Below are the records. List every line holding the word "into".

- Opening Delimiter -

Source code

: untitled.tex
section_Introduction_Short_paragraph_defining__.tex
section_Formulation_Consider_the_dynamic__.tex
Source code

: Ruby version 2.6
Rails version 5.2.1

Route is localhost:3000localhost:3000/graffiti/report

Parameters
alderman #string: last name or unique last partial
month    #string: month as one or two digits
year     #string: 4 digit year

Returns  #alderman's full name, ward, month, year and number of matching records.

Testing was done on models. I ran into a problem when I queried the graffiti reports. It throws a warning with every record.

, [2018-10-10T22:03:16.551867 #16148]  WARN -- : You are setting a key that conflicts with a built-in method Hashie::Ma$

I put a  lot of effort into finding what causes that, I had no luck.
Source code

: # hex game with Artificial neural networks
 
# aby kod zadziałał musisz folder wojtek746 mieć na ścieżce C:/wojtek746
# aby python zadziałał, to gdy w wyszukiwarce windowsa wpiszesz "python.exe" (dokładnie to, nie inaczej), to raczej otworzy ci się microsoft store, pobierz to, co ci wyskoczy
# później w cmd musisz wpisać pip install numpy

- Closing Delimiter -
- Opening Delimiter -

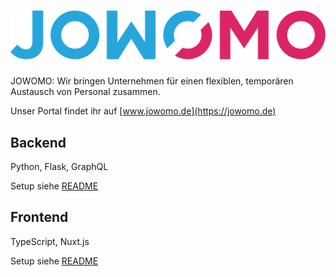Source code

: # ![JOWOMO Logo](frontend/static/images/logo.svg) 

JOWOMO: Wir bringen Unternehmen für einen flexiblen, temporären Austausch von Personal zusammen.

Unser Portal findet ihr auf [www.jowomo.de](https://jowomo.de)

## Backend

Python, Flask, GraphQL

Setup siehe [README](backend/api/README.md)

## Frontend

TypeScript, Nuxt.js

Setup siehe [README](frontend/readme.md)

- Closing Delimiter -

## Response to the exercise
Testing was done on models. I ran into a problem when I queried the graffiti reports. It throws a warning with every record.
I put a  lot of effort into finding what causes that, I had no luck.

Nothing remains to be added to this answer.